Looking lovingly up in to his face, Dora answered, "I will never leave nor forsake you, my father, but whereever your home may be there will mine be also."
Clasping her still closer in his arms, he said, "God bless you, my child, for so I will call you, and never, I am sure, did earthly parent love more fondly an only daughter than I love you, my precious Dora. I have yearned so often to behold you, to look into your eyes and hear you say that I was loved, and now that it has come to me, I am willing, almost, to die."
Releasing her after a moment, and holding her off at a little distance, he looked earnestly upon her, saying, as he did so, "Yes, you are like her—like your mother, Dora. Some, perhaps, would call you even more beautiful, but to me there is not in all the world a face more fair than hers."

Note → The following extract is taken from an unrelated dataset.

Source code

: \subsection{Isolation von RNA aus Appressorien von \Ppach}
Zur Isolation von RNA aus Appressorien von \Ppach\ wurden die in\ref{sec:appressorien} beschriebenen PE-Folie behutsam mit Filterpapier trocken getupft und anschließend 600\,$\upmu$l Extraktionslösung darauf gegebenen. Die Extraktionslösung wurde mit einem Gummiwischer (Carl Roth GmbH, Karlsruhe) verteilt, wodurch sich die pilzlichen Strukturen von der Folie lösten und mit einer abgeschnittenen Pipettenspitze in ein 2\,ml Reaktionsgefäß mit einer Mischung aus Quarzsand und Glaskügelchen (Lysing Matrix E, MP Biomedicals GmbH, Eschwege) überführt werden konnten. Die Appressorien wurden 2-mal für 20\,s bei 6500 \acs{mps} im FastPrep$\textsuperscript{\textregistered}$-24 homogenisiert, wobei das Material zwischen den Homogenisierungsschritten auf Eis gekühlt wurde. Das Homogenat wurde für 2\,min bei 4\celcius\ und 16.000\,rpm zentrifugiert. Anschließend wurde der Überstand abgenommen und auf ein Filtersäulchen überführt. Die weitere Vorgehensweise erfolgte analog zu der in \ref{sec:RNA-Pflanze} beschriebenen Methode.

In his delight at seeing her, he forgot for the time being how deeply she had been injured, and it was well that he did, for now nothing marred the happiness of this meeting, and for half an hour longer he sat with her alone, talking but little, but looking ever at the face so much like her whom he had loved and lost. At last, as if suddenly remembering himself, he said, "Excuse me, Dora; the sight of you drove every other thought from my mind, and I have kept you too long from one who loves you equally well with myself, and who must be impatient at the delay. He is worthy of you, too, my child," he continued, without observing how the color faded from Dora's cheek. "He is a noble young man, and no son was ever kinder to a father than he has been to me, since the night when I welcomed him to my home in India. Go to him, then, my daughter, and ask him to forgive my selfishness."
From several little occurrences, Dora had received the impression that a marriage between herself and Mr. Hastings would not be distasteful to his sister, but she had treated the subject lightly as something impossible. Still the thought of his loving another was fraught with pain, and when at last she knew that he was on the stormy sea, and felt that danger might befall him—when the faces of his mother and sister wore an anxious, troubled look as days went by, bringing them no tidings—when she thought it just possible that he would never return to them again, it came to her just as two years before it had come to him, and sitting alone in her pleasant chamber, she, more than once had wept bitterly, as she thought how much she loved him, and how improbable it was that he should care for her, whom he had found almost a beggar girl.